Joe Fischer wrote: On Wed, RP wrote:
Joe Fischer wrote: [snip]
The concept requires at least _two_ un-needed
forces acting, inertia to make the moon want to follow
a straight path, and gravity, to exert the forces to make
the moon orbit.
And all this with no visible means of accomplishing
it. It is all built on 16th century thinking.

Unless some detectable, yet unknown as of now,
real physical "field" exists, action at a distance is not
possible. And I think the idea of another "field" that
can only be determined by the motion it produces, is
identical in silliness to the aether.

Here's a gedanken for you to ponder: Suppose we find that beyond the
presently visible portion of the universe, that there exists another
layer of matter of much greater thickness than the presently observable
layer or *visible core*, and that wrt that outer layer, on average, the
visible coresic is rotating, in much the same way that a galaxy
rotates wrt the visible core. In such a universe we might find that
when our bucket of of water is stationary wrt the visible fixed stars
(visible background) that a centripetal force acts on the water in the
bucket. By rotating the bucket slowly in the same direction as the outer
layer the centripetal force abates.


Now you want to use a hypothetical universe as
an argument for complexity?

The universe cannot rotate as a whole,


Galaxies do, why not the universe?

as such would have no meaning
unless a fixed aether composed of something other than what we can
detect and observer were introduced, and as we know there is no such
thing,


At least you present some reasonable logic with this.

Having nothing to rotate wrt the universe of matter and fields
thus is the only aether available, and as such anything rotating wrt the
universe is rotating absolutely wrt it.


But that doesn't mean the rest of the universe
causes inertia, and inertia must be an attribute of
the accelerated object, and centrifugal force is
_nothing_ but inertia.

If not for the existence of the
remainder of the matter in the universe, the bucket of water simply
could not spin and no centripetal force should therefore be evident.
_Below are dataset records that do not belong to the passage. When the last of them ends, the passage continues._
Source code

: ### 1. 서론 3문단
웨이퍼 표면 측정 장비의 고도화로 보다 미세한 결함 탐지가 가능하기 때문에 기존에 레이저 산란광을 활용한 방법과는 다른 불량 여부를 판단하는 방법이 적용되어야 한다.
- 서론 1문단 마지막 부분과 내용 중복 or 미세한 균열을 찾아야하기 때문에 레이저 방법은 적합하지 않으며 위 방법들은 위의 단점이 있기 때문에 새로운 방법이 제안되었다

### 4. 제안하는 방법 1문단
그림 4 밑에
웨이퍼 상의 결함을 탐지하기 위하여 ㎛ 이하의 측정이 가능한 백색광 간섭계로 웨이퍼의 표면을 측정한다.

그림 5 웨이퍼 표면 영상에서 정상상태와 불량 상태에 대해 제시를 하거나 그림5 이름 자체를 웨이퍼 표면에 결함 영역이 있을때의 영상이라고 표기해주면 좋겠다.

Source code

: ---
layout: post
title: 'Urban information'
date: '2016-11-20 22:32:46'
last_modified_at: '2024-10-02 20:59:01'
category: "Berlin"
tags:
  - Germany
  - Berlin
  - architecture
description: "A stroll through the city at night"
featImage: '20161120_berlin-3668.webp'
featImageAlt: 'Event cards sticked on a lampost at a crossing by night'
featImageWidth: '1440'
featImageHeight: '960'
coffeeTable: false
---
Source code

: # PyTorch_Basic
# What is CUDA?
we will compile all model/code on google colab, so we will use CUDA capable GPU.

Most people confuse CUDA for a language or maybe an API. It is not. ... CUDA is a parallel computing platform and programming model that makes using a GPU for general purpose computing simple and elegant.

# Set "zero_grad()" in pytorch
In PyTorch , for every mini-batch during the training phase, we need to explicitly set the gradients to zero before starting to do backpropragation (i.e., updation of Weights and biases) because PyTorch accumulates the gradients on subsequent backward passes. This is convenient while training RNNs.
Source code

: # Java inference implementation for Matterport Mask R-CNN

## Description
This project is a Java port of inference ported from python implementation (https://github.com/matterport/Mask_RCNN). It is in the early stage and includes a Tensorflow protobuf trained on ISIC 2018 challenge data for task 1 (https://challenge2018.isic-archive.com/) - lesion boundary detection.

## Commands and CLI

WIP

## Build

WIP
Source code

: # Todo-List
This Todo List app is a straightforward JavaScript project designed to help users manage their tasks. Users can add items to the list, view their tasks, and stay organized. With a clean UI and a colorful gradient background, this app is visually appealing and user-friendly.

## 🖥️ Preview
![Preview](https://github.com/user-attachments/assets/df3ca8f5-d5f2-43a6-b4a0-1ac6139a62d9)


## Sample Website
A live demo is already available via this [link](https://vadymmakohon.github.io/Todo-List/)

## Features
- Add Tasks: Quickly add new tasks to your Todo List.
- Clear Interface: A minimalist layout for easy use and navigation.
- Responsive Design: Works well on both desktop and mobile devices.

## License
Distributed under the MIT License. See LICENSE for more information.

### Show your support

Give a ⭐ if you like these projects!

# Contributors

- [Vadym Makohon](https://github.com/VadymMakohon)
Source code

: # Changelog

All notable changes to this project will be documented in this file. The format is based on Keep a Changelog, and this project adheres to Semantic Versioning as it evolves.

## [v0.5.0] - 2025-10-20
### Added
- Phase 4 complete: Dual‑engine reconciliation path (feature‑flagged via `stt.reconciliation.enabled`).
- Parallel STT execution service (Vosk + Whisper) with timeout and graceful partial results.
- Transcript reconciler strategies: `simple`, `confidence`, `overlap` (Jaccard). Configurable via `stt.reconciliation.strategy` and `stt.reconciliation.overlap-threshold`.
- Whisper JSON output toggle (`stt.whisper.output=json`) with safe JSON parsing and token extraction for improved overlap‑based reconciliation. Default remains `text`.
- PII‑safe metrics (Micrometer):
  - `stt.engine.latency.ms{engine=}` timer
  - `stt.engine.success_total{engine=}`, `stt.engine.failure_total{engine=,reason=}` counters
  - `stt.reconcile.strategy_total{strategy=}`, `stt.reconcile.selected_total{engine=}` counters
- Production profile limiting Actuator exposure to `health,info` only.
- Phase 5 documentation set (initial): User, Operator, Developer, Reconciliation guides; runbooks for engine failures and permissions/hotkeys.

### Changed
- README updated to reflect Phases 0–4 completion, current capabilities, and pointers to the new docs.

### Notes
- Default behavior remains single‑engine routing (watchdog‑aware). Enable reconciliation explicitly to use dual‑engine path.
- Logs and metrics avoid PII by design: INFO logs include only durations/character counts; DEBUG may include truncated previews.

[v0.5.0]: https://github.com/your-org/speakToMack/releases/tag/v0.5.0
Nonsense, even Newton knew the bucket experiment
would not work in the absence of gravity, that is why he
made another thought experiment using two rocks tied
together.

A straight line in space is defined by the metric, which in turn is
structured by the matter in the universe.
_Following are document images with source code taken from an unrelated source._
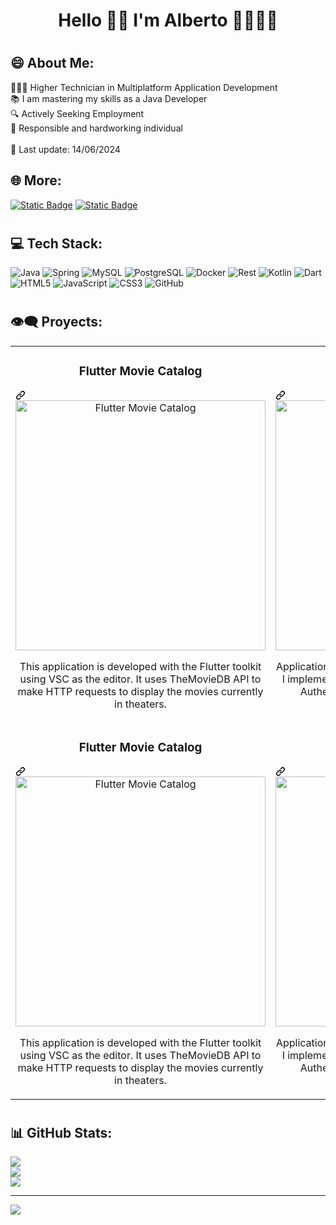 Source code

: <h1 align="center"> Hello 👋🏻 I'm Alberto 👨🏻‍💻✨</h1>

# <h2>😄 About Me:</h2>
👨🏻‍🎓 Higher Technician in Multiplatform Application Development<br>📚 I am mastering my skills as a Java Developer<br>🔍 Actively Seeking Employment<br>🦾 Responsible and hardworking individual<br><br>📆 Last update: 14/06/2024

## <h2>🌐 More:</h2>
<a href="https://www.linkedin.com/in/alberto-garcia-gomez"><img alt="Static Badge" src="https://img.shields.io/badge/LinkedIn-blue?logo=linkedin&logoColor=white"></a>
<a href="https://drive.google.com/file/d/1A4EKtOlDkg5bmNnCKI9L9Kp3TxZIdOPc/view"><img alt="Static Badge" src="https://img.shields.io/badge/Curriculum-red?logo=readdotcv&logoColor=white"></a>


# <h2>💻 Tech Stack: </h2>
![Java](https://img.shields.io/badge/java-%23ED8B00.svg?style=for-the-badge&logo=openjdk&logoColor=white) 
![Spring](https://img.shields.io/badge/spring-%236DB33F.svg?style=for-the-badge&logo=spring&logoColor=white) 
![MySQL](https://img.shields.io/badge/mysql-4479A1.svg?style=for-the-badge&logo=mysql&logoColor=white)
![PostgreSQL](https://img.shields.io/badge/PostgreSQL-316192?style=for-the-badge&logo=postgresql&logoColor=white)
![Docker](https://img.shields.io/badge/Docker-2CA5E0?style=for-the-badge&logo=docker&logoColor=white)
![Rest](https://img.shields.io/badge/Rest-FF3621?style=for-the-badge&logo=Databricks&logoColor=white)
![Kotlin](https://img.shields.io/badge/kotlin-%237F52FF.svg?style=for-the-badge&logo=kotlin&logoColor=white) 
![Dart](https://img.shields.io/badge/flutter-%230175C2.svg?style=for-the-badge&logo=dart&logoColor=white) 
![HTML5](https://img.shields.io/badge/html5-%23E34F26.svg?style=for-the-badge&logo=html5&logoColor=white) 
![JavaScript](https://img.shields.io/badge/javascript-%23323330.svg?style=for-the-badge&logo=javascript&logoColor=%23F7DF1E) 
![CSS3](https://img.shields.io/badge/css3-%231572B6.svg?style=for-the-badge&logo=css3&logoColor=white) 
![GitHub](https://img.shields.io/badge/github-%23121011.svg?style=for-the-badge&logo=github&logoColor=white)


# <h2>👁‍🗨 Proyects: </h2>
<table>
  <tbody>
    <tr>
      <td width="50%">
        <div class="markdown-heading" dir="auto"><h3 align="center" class="heading-element" dir="auto">Flutter Movie Catalog</h3><a id="user-content-flutter-movie-catalog" class="anchor" aria-label="Permalink: Flutter Movie Catalog" href="#app-catalog"><svg class="octicon octicon-link" viewBox="0 0 16 16" version="1.1" width="16" height="16" aria-hidden="true"><path d="m7.775 3.275 1.25-1.25a3.5 3.5 0 1 1 4.95 4.95l-2.5 2.5a3.5 3.5 0 0 1-4.95 0 .751.751 0 0 1 .018-1.042.751.751 0 0 1 1.042-.018 1.998 1.998 0 0 0 2.83 0l2.5-2.5a2.002 2.002 0 0 0-2.83-2.83l-1.25 1.25a.751.751 0 0 1-1.042-.018.751.751 0 0 1-.018-1.042Zm-4.69 9.64a1.998 1.998 0 0 0 2.83 0l1.25-1.25a.751.751 0 0 1 1.042.018.751.751 0 0 1 .018 1.042l-1.25 1.25a3.5 3.5 0 1 1-4.95-4.95l2.5-2.5a3.5 3.5 0 0 1 4.95 0 .751.751 0 0 1-.018 1.042.751.751 0 0 1-1.042.018 1.998 1.998 0 0 0-2.83 0l-2.5 2.5a1.998 1.998 0 0 0 0 2.83Z"></path></svg></a>
        </div>
        <div align="center" dir="auto">
          <a <a href="https://github.com/albingg98/Flutter_MovieCatalog.git"><img src="https://github.com/albingg98/albingg98/assets/77321072/c1ccc432-ac85-40a0-b466-ca9325553829" width="400" alt="Flutter Movie Catalog" data-canonical-src="https://i.imgur.com/7uCBigG.jpg" style="max-width: 100%;"> </a>
<p dir="auto"></p><p dir="auto">This application is developed with the Flutter toolkit using VSC as the editor. It uses TheMovieDB API to make HTTP requests to display the movies currently in theaters.</p>
        </div>
      </td>
      <td width="50%">
        <div class="markdown-heading" dir="auto"><h3 align="center" class="heading-element" dir="auto">Kotlin Sport App</h3><a id="user-content-kotlin-sport-app" class="anchor" aria-label="Permalink: Kotlin Sport App" href="#app-catalog"><svg class="octicon octicon-link" viewBox="0 0 16 16" version="1.1" width="16" height="16" aria-hidden="true"><path d="m7.775 3.275 1.25-1.25a3.5 3.5 0 1 1 4.95 4.95l-2.5 2.5a3.5 3.5 0 0 1-4.95 0 .751.751 0 0 1 .018-1.042.751.751 0 0 1 1.042-.018 1.998 1.998 0 0 0 2.83 0l2.5-2.5a2.002 2.002 0 0 0-2.83-2.83l-1.25 1.25a.751.751 0 0 1-1.042-.018.751.751 0 0 1-.018-1.042Zm-4.69 9.64a1.998 1.998 0 0 0 2.83 0l1.25-1.25a.751.751 0 0 1 1.042.018.751.751 0 0 1 .018 1.042l-1.25 1.25a3.5 3.5 0 1 1-4.95-4.95l2.5-2.5a3.5 3.5 0 0 1 4.95 0 .751.751 0 0 1-.018 1.042.751.751 0 0 1-1.042.018 1.998 1.998 0 0 0-2.83 0l-2.5 2.5a1.998 1.998 0 0 0 0 2.83Z"></path></svg></a>
        </div>
        <div align="center" dir="auto">
          <a href="https://github.com/albingg98/Android_BeYourBest.git"><img src="https://github.com/albingg98/albingg98/assets/77321072/df6b3978-0d7d-4957-ab8d-28f7354f64cd" width="400" alt="Kotlin Sport App" data-canonical-src="https://i.imgur.com/7uCBigG.jpg" style="max-width: 100%;"></a>
<p dir="auto"></p><p dir="auto">Application developed in Android Studio using Kotlin. I implemented Firebase to use its services such as Authentication and Database. I also used a geolocation algorithm.</p>
        </div>
      </td>
    </tr>
    <tr>
      <td width="50%">
        <div class="markdown-heading" dir="auto"><h3 align="center" class="heading-element" dir="auto">Flutter Movie Catalog</h3><a id="user-content-flutter-movie-catalog" class="anchor" aria-label="Permalink: Flutter Movie Catalog" href="#app-catalog"><svg class="octicon octicon-link" viewBox="0 0 16 16" version="1.1" width="16" height="16" aria-hidden="true"><path d="m7.775 3.275 1.25-1.25a3.5 3.5 0 1 1 4.95 4.95l-2.5 2.5a3.5 3.5 0 0 1-4.95 0 .751.751 0 0 1 .018-1.042.751.751 0 0 1 1.042-.018 1.998 1.998 0 0 0 2.83 0l2.5-2.5a2.002 2.002 0 0 0-2.83-2.83l-1.25 1.25a.751.751 0 0 1-1.042-.018.751.751 0 0 1-.018-1.042Zm-4.69 9.64a1.998 1.998 0 0 0 2.83 0l1.25-1.25a.751.751 0 0 1 1.042.018.751.751 0 0 1 .018 1.042l-1.25 1.25a3.5 3.5 0 1 1-4.95-4.95l2.5-2.5a3.5 3.5 0 0 1 4.95 0 .751.751 0 0 1-.018 1.042.751.751 0 0 1-1.042.018 1.998 1.998 0 0 0-2.83 0l-2.5 2.5a1.998 1.998 0 0 0 0 2.83Z"></path></svg></a>
        </div>
        <div align="center" dir="auto">
          <a <a href="https://github.com/albingg98/Flutter_MovieCatalog.git"><img src="https://github.com/albingg98/albingg98/assets/77321072/c1ccc432-ac85-40a0-b466-ca9325553829" width="400" alt="Flutter Movie Catalog" data-canonical-src="https://i.imgur.com/7uCBigG.jpg" style="max-width: 100%;"> </a>
<p dir="auto"></p><p dir="auto">This application is developed with the Flutter toolkit using VSC as the editor. It uses TheMovieDB API to make HTTP requests to display the movies currently in theaters.</p>
        </div>
      </td>
      <td width="50%">
        <div class="markdown-heading" dir="auto"><h3 align="center" class="heading-element" dir="auto">Kotlin Sport App</h3><a id="user-content-kotlin-sport-app" class="anchor" aria-label="Permalink: Kotlin Sport App" href="#app-catalog"><svg class="octicon octicon-link" viewBox="0 0 16 16" version="1.1" width="16" height="16" aria-hidden="true"><path d="m7.775 3.275 1.25-1.25a3.5 3.5 0 1 1 4.95 4.95l-2.5 2.5a3.5 3.5 0 0 1-4.95 0 .751.751 0 0 1 .018-1.042.751.751 0 0 1 1.042-.018 1.998 1.998 0 0 0 2.83 0l2.5-2.5a2.002 2.002 0 0 0-2.83-2.83l-1.25 1.25a.751.751 0 0 1-1.042-.018.751.751 0 0 1-.018-1.042Zm-4.69 9.64a1.998 1.998 0 0 0 2.83 0l1.25-1.25a.751.751 0 0 1 1.042.018.751.751 0 0 1 .018 1.042l-1.25 1.25a3.5 3.5 0 1 1-4.95-4.95l2.5-2.5a3.5 3.5 0 0 1 4.95 0 .751.751 0 0 1-.018 1.042.751.751 0 0 1-1.042.018 1.998 1.998 0 0 0-2.83 0l-2.5 2.5a1.998 1.998 0 0 0 0 2.83Z"></path></svg></a>
        </div>
        <div align="center" dir="auto">
          <a href="https://github.com/albingg98/Android_BeYourBest.git"><img src="https://github.com/albingg98/albingg98/assets/77321072/df6b3978-0d7d-4957-ab8d-28f7354f64cd" width="400" alt="Kotlin Sport App" data-canonical-src="https://i.imgur.com/7uCBigG.jpg" style="max-width: 100%;"></a>
<p dir="auto"></p><p dir="auto">Application developed in Android Studio using Kotlin. I implemented Firebase to use its services such as Authentication and Database. I also used a geolocation algorithm.</p>
        </div>
      </td>
    </tr>
  </tbody>
</table>

# <h2>📊 GitHub Stats:</h2>
![](https://github-readme-stats.vercel.app/api?username=albingg98&theme=dark&hide_border=false&include_all_commits=true&count_private=true)<br/>
![](https://github-readme-streak-stats.herokuapp.com/?user=albingg98&theme=dark&hide_border=false)<br/>
![](https://github-readme-stats.vercel.app/api/top-langs/?username=albingg98&theme=dark&hide_border=false&include_all_commits=true&count_private=true&layout=compact)

---
[![](https://visitcount.itsvg.in/api?id=albingg98&icon=0&color=1)](https://visitcount.itsvg.in)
Nonsense, it is nonsense simply on the basis
of simplicity, nature must be simple, for the sake
of simplicity.
Simplicity is the most powerful argument that
can be put forth, and any effect of distant matter
on physics here is the most complex concept possible.

The effect of distant
galaxies on the local metric may be small when considered to act
directly, but it is not nonexistent.


The effect of the gravity of the sun is very evident,
but it is not due to an attraction, nor is it due to any
"force" acting. It is the very absence of any force
acting, and the absence of Mach's inertia that makes
the appearance of "a force acting" to produce gravity.

It's effect becomes greater
however as we expand the radius of what we are calling our local space,
up to the point of having sizable effects, such as in the gedanken
above, when applied indirectly to very local, even microscopic effects.


With gravity, which must be identical to inertia,
as the effects of gravity are those of inertia and _nothing_
else (except something matter here is doing), the effect
is an inverse square function, so expanding the radius
is not a good argument.

The angular acceleration of a tossed baseball is greatly influenced by
the Earth's gravity, to a lesser extent by Sun, etc. Our assumed
inertial frame becomes more precisely inertial as we take a broader and
broader perspective of our system, i.e. as we view events from a greater
distance.


We are a considerable distance from the center
of the Milky Way, is that a detectable thing?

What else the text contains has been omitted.